WHAT IS REQUIRED ->
Copy out, exactly, the first line of the entries below and every line after it through the one containing "That demo exploits".

Data excerpts

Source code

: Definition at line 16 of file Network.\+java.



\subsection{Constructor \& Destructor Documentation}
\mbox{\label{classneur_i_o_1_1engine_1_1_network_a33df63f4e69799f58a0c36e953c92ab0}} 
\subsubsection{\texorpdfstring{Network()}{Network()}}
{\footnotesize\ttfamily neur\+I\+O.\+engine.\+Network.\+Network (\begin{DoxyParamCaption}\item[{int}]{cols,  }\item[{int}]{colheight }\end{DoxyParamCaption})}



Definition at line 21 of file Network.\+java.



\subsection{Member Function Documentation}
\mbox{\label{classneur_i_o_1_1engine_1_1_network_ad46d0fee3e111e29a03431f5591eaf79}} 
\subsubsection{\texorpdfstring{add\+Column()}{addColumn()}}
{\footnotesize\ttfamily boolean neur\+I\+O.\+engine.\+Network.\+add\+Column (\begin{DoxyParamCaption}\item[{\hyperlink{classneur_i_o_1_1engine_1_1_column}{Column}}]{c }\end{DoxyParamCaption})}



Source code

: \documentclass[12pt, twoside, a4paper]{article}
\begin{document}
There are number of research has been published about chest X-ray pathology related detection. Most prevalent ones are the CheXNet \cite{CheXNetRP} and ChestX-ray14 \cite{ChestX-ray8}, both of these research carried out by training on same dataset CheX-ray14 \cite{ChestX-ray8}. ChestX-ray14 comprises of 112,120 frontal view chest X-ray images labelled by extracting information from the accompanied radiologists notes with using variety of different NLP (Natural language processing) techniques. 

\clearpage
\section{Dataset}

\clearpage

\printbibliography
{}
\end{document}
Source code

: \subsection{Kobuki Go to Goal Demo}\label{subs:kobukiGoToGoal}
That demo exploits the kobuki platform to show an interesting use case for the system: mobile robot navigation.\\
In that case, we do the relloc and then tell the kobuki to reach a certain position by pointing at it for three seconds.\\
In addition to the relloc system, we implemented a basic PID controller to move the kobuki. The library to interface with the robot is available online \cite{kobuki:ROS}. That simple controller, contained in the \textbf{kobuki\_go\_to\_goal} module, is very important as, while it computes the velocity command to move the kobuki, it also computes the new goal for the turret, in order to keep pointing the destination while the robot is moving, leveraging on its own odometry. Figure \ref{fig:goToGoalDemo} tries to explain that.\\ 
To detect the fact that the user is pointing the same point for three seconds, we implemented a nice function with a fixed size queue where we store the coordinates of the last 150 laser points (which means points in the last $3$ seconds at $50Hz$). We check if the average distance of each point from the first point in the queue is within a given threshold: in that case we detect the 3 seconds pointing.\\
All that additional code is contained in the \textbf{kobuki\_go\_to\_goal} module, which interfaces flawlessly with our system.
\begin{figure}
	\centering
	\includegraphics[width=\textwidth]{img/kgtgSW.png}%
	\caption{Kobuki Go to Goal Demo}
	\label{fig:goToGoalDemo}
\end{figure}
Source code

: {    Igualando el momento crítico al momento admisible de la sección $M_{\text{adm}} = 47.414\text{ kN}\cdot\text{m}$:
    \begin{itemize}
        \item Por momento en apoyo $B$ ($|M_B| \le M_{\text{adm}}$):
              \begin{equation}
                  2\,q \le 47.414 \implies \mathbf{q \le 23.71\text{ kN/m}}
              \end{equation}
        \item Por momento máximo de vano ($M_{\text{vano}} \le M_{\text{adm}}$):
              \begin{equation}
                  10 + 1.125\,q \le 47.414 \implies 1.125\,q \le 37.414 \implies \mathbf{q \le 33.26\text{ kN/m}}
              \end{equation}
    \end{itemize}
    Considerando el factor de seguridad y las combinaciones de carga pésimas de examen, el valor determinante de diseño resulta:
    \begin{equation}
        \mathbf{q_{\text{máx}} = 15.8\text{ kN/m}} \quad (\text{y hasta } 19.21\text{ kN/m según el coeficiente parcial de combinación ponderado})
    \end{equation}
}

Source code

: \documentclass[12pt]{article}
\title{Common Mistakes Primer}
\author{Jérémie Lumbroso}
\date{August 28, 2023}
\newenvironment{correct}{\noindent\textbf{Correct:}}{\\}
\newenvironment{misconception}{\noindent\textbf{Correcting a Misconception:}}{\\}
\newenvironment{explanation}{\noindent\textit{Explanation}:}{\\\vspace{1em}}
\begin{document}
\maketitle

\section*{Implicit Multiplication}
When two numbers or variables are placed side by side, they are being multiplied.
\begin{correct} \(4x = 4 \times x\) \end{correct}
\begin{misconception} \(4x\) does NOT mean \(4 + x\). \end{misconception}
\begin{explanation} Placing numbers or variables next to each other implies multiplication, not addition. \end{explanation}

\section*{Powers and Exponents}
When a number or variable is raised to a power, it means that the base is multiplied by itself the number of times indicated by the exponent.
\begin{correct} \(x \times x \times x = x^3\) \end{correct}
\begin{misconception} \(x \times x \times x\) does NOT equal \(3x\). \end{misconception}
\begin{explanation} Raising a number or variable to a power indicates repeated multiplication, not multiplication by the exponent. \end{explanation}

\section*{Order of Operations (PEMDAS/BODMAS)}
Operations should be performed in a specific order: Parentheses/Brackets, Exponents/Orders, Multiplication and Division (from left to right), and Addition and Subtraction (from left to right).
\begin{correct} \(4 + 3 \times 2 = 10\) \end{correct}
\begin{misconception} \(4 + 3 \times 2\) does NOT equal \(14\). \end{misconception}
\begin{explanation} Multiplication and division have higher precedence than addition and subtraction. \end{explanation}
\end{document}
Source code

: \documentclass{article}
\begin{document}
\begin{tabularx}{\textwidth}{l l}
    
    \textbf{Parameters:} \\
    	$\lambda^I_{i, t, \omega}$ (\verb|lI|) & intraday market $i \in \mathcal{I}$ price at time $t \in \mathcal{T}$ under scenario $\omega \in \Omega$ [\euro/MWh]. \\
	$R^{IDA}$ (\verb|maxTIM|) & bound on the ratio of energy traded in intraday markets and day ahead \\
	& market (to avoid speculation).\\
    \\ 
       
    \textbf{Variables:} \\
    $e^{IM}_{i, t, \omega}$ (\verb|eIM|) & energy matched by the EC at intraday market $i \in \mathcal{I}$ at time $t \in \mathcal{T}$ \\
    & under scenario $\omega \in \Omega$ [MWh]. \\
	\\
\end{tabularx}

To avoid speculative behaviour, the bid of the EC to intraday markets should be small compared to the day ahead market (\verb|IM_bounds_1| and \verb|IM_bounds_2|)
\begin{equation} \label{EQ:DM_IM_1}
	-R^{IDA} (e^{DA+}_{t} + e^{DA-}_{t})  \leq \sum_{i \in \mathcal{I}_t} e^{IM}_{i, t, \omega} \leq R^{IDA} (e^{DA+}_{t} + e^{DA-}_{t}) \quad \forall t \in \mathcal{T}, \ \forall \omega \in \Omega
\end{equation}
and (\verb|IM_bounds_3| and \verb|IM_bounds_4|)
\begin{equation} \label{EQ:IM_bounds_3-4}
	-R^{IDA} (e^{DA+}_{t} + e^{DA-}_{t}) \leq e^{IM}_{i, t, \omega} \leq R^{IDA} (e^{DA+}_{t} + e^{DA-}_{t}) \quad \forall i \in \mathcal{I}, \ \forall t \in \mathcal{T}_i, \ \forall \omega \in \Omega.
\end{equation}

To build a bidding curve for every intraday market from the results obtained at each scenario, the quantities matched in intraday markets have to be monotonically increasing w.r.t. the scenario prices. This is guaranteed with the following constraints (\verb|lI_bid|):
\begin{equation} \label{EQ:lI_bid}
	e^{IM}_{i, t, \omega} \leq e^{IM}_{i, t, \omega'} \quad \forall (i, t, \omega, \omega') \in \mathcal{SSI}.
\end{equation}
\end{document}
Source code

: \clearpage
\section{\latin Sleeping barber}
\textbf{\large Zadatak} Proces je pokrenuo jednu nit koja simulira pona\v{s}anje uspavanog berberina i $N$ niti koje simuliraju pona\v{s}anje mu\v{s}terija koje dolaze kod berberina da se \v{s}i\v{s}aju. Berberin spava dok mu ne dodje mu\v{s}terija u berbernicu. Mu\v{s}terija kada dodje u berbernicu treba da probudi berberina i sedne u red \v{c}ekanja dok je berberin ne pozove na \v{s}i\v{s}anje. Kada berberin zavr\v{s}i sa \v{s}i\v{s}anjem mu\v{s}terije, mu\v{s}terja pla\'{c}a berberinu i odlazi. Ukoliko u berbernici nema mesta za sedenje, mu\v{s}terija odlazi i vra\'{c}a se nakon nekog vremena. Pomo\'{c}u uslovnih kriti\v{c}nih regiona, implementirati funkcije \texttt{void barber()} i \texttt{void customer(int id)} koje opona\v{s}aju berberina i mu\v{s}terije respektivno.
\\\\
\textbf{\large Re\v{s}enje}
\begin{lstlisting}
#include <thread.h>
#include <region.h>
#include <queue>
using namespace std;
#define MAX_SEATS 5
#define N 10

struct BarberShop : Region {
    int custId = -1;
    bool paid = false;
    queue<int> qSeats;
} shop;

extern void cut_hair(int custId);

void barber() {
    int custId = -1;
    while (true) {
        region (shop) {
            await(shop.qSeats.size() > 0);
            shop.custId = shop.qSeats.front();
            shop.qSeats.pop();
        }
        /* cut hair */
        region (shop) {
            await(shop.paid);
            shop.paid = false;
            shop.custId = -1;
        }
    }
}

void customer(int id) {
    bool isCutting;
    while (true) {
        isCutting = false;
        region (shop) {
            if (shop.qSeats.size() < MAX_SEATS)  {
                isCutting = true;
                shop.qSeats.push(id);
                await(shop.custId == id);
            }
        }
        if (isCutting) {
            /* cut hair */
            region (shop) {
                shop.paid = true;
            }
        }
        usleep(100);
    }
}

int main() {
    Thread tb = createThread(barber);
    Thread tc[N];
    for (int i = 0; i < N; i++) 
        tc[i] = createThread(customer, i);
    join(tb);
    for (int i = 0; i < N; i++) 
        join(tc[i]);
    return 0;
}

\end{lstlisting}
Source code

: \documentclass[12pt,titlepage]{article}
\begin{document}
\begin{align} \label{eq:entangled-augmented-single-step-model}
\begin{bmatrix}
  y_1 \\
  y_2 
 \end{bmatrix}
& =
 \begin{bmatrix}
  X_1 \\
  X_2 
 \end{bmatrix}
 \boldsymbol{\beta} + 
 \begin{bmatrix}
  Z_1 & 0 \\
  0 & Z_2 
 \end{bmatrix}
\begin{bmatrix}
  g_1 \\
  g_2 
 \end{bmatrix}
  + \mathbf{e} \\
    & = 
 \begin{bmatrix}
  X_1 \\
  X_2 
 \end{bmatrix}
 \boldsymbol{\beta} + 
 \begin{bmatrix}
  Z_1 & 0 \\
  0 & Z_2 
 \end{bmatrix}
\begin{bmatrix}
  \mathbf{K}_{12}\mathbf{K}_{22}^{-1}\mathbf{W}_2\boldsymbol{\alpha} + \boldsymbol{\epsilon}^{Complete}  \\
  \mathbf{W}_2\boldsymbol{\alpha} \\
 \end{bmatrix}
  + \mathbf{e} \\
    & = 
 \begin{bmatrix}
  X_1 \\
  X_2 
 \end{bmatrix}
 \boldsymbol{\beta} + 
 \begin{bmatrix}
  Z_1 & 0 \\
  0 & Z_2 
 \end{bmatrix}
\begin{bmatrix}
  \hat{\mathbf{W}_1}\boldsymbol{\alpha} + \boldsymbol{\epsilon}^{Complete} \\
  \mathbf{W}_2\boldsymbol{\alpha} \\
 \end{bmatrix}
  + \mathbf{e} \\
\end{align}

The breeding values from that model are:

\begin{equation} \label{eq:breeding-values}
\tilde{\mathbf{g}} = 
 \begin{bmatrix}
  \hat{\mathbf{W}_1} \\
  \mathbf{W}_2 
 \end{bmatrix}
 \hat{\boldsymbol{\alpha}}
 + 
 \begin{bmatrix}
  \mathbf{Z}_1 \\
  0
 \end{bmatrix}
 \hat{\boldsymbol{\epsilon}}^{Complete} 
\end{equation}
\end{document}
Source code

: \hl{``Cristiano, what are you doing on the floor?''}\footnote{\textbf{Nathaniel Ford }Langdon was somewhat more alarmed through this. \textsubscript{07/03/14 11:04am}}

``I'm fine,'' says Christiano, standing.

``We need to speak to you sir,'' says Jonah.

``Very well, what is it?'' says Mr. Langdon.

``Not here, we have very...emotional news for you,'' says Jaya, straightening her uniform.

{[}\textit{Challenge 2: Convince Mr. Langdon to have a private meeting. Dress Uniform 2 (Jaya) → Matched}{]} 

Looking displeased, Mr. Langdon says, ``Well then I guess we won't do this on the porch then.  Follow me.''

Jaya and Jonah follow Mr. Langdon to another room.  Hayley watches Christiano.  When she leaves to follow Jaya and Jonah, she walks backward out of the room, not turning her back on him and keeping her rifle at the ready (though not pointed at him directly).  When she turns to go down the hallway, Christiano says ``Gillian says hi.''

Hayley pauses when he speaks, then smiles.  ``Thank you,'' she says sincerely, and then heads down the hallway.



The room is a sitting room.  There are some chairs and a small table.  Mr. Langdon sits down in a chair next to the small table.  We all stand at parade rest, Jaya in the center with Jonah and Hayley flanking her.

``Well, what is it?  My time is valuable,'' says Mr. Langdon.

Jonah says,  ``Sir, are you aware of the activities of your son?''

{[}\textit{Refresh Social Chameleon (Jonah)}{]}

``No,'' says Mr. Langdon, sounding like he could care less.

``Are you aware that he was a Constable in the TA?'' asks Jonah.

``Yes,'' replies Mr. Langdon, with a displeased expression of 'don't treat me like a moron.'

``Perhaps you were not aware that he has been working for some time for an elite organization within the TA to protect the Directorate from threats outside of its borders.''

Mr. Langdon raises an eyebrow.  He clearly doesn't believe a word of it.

RESULT ->
Source code

: Definition at line 16 of file Network.\+java.



\subsection{Constructor \& Destructor Documentation}
\mbox{\label{classneur_i_o_1_1engine_1_1_network_a33df63f4e69799f58a0c36e953c92ab0}} 
\subsubsection{\texorpdfstring{Network()}{Network()}}
{\footnotesize\ttfamily neur\+I\+O.\+engine.\+Network.\+Network (\begin{DoxyParamCaption}\item[{int}]{cols,  }\item[{int}]{colheight }\end{DoxyParamCaption})}



Definition at line 21 of file Network.\+java.



\subsection{Member Function Documentation}
\mbox{\label{classneur_i_o_1_1engine_1_1_network_ad46d0fee3e111e29a03431f5591eaf79}} 
\subsubsection{\texorpdfstring{add\+Column()}{addColumn()}}
{\footnotesize\ttfamily boolean neur\+I\+O.\+engine.\+Network.\+add\+Column (\begin{DoxyParamCaption}\item[{\hyperlink{classneur_i_o_1_1engine_1_1_column}{Column}}]{c }\end{DoxyParamCaption})}



Source code

: \documentclass[12pt, twoside, a4paper]{article}
\begin{document}
There are number of research has been published about chest X-ray pathology related detection. Most prevalent ones are the CheXNet \cite{CheXNetRP} and ChestX-ray14 \cite{ChestX-ray8}, both of these research carried out by training on same dataset CheX-ray14 \cite{ChestX-ray8}. ChestX-ray14 comprises of 112,120 frontal view chest X-ray images labelled by extracting information from the accompanied radiologists notes with using variety of different NLP (Natural language processing) techniques. 

\clearpage
\section{Dataset}

\clearpage

\printbibliography
{}
\end{document}
Source code

: \subsection{Kobuki Go to Goal Demo}\label{subs:kobukiGoToGoal}
That demo exploits the kobuki platform to show an interesting use case for the system: mobile robot navigation.\\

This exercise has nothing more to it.